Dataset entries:
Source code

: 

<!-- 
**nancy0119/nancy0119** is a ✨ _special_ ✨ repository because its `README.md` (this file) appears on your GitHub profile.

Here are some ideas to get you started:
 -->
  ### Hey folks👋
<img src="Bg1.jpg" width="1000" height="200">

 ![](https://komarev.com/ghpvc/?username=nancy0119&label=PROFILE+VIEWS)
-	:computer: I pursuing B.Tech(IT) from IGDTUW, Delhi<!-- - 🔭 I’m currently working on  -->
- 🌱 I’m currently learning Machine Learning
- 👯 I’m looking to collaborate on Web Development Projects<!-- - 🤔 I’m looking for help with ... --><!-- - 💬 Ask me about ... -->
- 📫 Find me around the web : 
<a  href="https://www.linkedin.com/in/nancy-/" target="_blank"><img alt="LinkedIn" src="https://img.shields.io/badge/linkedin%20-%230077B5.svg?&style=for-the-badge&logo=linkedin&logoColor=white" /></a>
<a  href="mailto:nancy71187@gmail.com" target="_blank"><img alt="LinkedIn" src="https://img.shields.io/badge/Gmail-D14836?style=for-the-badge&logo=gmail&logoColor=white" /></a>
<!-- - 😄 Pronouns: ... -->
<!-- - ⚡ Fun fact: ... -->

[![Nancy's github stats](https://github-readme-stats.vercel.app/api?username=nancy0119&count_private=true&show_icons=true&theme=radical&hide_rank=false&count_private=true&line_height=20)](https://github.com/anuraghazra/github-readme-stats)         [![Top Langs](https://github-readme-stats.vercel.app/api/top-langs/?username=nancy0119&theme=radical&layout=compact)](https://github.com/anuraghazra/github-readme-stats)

[About this task]: From the records above, print only the lines between the one holding "Here are some" and the one holding "I pursuing B.Tech(IT)", inclusive, exactly as they stand.

[Written response]:
Here are some ideas to get you started:
 -->
  ### Hey folks👋
<img src="Bg1.jpg" width="1000" height="200">

 ![](https://komarev.com/ghpvc/?username=nancy0119&label=PROFILE+VIEWS)
-	:computer: I pursuing B.Tech(IT) from IGDTUW, Delhi<!-- - 🔭 I’m currently working on  -->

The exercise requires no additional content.